- _WORK INSTRUCTIONS_:
Pull every "sudah" line out of the data below.

──────────────────────────────

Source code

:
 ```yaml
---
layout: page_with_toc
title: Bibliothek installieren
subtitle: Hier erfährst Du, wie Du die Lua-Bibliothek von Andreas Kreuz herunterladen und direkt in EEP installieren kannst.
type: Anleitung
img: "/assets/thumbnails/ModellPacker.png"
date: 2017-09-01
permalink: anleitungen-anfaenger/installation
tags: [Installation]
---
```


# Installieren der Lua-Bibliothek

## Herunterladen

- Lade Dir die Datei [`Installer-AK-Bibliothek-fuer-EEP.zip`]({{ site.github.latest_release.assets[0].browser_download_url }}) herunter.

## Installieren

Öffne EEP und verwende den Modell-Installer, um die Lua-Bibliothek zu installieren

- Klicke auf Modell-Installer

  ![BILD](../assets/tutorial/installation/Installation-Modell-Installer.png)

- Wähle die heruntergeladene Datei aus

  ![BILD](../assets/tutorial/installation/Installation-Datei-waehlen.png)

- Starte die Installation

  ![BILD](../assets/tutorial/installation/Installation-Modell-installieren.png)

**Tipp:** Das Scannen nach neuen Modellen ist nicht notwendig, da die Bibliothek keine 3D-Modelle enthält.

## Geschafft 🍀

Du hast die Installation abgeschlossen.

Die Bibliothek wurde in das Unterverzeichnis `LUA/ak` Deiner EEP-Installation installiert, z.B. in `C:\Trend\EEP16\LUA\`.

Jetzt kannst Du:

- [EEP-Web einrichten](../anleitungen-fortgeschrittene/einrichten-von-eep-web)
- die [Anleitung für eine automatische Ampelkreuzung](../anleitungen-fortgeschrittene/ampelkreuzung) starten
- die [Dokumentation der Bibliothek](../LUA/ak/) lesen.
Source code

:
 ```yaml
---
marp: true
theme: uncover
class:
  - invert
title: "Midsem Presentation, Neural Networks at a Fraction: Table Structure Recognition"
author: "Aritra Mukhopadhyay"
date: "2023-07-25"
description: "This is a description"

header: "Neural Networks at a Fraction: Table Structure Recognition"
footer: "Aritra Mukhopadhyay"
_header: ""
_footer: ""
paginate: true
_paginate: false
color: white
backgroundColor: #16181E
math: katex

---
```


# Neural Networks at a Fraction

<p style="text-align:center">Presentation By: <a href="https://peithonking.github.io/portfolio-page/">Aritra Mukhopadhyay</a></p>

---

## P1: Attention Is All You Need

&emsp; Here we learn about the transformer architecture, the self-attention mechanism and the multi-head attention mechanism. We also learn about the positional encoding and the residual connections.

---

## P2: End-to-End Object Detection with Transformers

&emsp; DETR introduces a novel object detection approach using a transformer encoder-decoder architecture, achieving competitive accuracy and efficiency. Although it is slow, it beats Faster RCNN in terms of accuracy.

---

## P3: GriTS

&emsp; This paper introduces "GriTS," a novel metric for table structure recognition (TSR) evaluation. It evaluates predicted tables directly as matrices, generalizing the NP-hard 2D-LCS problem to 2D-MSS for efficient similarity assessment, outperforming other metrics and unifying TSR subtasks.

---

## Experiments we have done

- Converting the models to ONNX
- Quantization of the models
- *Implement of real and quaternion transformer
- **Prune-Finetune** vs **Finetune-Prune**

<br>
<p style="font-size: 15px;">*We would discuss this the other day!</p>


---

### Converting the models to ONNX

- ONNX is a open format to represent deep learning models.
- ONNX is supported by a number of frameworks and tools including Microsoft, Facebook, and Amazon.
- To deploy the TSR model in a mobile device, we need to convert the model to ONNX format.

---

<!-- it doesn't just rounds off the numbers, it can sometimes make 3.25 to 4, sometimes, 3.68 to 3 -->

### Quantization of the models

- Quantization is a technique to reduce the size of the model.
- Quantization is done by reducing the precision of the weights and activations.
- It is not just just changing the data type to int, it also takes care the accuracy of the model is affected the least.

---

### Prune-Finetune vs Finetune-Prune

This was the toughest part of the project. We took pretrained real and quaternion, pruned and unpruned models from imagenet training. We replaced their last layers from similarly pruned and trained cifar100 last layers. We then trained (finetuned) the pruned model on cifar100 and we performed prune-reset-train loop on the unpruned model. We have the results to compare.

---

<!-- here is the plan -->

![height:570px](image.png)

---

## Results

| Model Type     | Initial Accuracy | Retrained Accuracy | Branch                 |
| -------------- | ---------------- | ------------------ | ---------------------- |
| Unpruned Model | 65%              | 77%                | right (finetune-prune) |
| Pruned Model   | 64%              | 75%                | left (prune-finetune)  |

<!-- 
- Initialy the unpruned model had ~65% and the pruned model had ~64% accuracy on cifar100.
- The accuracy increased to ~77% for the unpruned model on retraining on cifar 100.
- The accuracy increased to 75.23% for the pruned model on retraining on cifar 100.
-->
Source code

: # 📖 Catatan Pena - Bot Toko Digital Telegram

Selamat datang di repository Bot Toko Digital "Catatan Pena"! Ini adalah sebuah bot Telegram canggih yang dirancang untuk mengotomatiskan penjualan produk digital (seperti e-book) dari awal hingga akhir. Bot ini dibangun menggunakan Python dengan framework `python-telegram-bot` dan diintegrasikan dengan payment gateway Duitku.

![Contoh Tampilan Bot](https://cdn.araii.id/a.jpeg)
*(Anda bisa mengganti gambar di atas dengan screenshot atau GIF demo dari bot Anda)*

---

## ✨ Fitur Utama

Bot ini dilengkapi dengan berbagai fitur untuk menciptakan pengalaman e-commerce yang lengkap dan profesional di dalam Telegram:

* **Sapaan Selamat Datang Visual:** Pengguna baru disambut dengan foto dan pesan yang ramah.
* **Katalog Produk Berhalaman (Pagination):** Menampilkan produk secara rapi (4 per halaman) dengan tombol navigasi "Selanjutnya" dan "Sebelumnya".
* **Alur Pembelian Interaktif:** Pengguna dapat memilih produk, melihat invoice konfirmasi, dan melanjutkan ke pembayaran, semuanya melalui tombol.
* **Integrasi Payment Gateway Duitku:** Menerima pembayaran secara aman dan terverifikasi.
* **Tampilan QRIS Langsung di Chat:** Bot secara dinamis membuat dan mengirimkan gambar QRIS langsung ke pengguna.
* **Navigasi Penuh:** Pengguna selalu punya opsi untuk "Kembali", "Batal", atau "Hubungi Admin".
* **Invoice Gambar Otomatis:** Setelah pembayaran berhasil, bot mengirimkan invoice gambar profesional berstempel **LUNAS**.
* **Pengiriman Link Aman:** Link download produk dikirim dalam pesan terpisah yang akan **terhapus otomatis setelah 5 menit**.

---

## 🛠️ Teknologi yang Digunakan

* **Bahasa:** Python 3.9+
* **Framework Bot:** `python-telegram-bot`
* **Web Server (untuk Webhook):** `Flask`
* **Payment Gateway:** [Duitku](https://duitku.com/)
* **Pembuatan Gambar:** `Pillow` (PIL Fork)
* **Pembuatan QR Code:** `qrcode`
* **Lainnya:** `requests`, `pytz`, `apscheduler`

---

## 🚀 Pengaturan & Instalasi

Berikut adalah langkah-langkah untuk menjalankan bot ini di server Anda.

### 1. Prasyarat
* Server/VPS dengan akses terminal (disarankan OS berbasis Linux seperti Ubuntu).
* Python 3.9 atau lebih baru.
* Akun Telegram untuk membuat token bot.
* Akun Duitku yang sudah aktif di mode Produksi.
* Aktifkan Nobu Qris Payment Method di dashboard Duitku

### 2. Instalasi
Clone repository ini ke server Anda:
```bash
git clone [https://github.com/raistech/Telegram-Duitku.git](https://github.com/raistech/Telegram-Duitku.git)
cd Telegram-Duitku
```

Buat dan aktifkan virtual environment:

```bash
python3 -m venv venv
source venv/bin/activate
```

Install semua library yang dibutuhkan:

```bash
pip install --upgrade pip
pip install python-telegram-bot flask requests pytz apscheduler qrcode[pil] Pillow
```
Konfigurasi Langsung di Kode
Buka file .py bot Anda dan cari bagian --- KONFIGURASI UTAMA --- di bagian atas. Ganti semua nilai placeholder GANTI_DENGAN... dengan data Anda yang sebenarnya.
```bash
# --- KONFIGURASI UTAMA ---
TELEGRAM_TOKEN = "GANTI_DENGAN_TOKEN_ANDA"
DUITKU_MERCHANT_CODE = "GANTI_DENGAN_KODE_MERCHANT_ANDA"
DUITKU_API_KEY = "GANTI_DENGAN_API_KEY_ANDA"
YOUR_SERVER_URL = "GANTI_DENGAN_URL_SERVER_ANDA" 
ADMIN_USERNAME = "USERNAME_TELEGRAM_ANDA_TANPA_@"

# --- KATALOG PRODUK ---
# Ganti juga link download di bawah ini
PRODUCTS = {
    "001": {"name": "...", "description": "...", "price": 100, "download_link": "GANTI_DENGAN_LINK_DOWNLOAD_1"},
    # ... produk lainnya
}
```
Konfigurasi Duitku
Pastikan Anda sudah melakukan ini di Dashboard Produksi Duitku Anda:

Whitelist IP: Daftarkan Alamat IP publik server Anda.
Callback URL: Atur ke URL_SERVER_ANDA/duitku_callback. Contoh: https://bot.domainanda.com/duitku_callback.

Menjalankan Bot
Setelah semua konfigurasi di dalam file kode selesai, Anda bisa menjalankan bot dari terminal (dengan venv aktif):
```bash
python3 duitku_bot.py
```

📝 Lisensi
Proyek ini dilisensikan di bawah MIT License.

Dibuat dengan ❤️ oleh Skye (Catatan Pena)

──────────────────────────────

- _EXERCISE ANSWER_:
* Akun Duitku yang sudah aktif di mode Produksi.
Pastikan Anda sudah melakukan ini di Dashboard Produksi Duitku Anda:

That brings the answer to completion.